# Finally spring in Ontario



## Traveller (May 4, 2010)

Thought I'd share a pic of some new kids on the block.
Just a few hours old.
Spring came early here in Ontario but it really isn't here until
you have some of these in the barn.


----------



## Stephanie Logan (May 4, 2010)

AAaawww! I love that natural "smile" on their sweet little faces. 

Will they get names or just numbers?


----------



## Traveller (May 5, 2010)

Oh yes the kids will definitely have names, all starting with the letter "X".:shy:
Now that is going to be a challenge finding names.
I should start a poll to get some help in naming all of them.
The tags do look a little large don't they, at least until they grow into them.


----------



## Italianlnm (May 5, 2010)

How are the tags attached to their ears...?

They are adorable.. Goats are so cute..

But I am terrified of them.. Had a terrible experience when I was a little kid.. and it was something that could scar a small child. ): But they are so darn cute.


----------



## Traveller (May 6, 2010)

Aw sorry to hear you had a bad experience as a child concerning goats. After all they are adorable as you say.

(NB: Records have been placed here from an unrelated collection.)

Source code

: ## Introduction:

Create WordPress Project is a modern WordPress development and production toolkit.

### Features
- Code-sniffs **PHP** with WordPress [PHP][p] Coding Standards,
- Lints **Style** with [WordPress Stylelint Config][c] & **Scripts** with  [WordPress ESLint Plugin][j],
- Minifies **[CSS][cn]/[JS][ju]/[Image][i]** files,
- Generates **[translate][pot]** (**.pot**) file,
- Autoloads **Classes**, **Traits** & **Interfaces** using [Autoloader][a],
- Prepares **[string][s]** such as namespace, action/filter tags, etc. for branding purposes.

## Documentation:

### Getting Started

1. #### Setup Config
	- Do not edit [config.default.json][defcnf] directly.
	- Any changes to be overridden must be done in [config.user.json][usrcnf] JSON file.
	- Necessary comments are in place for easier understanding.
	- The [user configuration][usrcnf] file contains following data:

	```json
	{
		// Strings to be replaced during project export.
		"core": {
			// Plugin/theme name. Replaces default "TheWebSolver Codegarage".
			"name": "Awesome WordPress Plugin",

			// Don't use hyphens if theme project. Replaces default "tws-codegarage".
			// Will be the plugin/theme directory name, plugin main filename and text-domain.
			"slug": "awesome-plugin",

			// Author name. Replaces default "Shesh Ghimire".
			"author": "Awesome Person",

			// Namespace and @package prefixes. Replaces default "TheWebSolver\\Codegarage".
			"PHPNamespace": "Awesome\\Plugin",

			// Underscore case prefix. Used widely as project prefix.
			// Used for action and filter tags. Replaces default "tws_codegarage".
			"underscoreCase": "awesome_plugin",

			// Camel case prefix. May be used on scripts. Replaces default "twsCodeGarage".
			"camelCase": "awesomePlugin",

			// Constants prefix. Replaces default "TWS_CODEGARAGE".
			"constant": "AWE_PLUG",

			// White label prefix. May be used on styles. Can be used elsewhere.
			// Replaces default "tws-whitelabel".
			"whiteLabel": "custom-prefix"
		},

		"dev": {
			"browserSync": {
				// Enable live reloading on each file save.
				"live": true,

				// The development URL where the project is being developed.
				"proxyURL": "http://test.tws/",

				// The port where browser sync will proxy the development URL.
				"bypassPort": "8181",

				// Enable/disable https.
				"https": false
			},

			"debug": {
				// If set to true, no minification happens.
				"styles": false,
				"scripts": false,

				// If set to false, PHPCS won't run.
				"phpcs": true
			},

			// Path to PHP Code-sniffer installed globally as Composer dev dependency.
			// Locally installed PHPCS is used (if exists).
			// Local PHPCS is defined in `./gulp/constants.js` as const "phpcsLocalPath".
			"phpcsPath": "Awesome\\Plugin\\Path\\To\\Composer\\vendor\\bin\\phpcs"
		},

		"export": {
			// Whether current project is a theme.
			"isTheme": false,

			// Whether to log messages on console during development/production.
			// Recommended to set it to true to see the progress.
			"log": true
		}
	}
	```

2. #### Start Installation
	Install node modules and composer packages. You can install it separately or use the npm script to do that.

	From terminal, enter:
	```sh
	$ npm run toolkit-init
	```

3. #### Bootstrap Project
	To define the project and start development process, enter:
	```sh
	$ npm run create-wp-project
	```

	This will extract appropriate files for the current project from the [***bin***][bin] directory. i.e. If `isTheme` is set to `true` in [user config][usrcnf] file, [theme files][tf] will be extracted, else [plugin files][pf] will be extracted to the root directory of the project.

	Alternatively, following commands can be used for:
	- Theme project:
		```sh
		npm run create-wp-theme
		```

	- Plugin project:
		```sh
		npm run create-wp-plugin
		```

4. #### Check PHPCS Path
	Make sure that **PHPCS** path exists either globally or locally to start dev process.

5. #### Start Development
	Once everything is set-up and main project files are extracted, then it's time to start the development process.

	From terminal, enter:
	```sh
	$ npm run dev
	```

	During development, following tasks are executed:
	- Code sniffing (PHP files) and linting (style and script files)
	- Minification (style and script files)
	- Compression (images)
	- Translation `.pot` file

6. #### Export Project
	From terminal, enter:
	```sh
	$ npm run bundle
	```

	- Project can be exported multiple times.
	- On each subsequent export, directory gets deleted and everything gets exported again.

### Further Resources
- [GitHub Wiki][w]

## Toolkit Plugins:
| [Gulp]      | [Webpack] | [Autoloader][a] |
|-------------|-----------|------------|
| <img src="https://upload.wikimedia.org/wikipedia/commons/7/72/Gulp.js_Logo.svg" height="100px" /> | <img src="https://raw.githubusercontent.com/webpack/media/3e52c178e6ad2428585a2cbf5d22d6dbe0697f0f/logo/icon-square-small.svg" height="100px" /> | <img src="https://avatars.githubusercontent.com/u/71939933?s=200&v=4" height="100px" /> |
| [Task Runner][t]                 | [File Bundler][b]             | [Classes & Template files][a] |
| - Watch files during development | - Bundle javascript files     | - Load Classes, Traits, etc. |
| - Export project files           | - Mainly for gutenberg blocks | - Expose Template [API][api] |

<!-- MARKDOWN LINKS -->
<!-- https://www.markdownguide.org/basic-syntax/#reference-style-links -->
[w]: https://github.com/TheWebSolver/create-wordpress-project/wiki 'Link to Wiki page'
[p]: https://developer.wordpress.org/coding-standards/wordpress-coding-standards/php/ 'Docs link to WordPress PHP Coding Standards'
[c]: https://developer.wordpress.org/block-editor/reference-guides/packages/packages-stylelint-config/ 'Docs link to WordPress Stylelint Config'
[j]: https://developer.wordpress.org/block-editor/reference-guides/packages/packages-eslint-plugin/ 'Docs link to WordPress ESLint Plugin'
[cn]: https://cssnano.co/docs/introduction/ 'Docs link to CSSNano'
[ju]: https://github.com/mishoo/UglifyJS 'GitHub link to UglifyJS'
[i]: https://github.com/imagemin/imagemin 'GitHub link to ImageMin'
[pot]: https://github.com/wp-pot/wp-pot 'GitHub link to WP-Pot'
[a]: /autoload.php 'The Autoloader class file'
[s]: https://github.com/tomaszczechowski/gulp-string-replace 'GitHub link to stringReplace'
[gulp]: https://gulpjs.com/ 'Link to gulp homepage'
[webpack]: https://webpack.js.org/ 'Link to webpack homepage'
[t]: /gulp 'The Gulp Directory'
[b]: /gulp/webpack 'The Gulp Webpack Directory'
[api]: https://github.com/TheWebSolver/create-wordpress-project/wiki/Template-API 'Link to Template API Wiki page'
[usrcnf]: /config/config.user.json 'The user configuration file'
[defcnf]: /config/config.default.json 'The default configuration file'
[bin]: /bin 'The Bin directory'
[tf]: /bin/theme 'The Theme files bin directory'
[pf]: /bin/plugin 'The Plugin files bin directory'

The tags are just like an earring.


----------



## ChiKat (May 6, 2010)

I LOVE baby goats! They are so adorable.
Xavier is my favorite "X" name. (Pronounced 'Zavier')


----------



## Isa (May 12, 2010)

Awww I love Baby goats too  They are so cute and have sweet little faces!


----------



## Traveller (May 13, 2010)

Thanks everyone for the comments.
Anymore suggestions for names, I'm all ears.
We're up to 10 kids so far and 5 does to go.


----------



## Itort (May 13, 2010)

What are the sexs and what is the market like for Boers there ?


----------



## dmward1978 (May 13, 2010)

Xander is a cool name!!


----------



## Stephanie Logan (May 13, 2010)

Here's one list from Google:

http://www.nameyournewbaby.com/X

Good luck finding enough names! X is a tough letter.


----------



## latshki (May 13, 2010)

awwww i love goats especially the rectangular pupils 
if I ever get a small farm i want goats and pigs and of course torts 
congrats though they are too cute


----------



## Traveller (May 14, 2010)

Thanks for the link Stephanie Logan, I'll definitely check it out. I do usually use lists like that but X is for sure a tough letter.

Chikit thanks I will use Xavier,

dmward I do like Xander also.

Itort, the market up here is favourable, but at times can be seasonal.
I raise mine for show and also most for our own use but I do send a handful every year to buyers in Ottawa or Toronto.

We had another 4 doelings born yesterday, with 4 does yet to go.


----------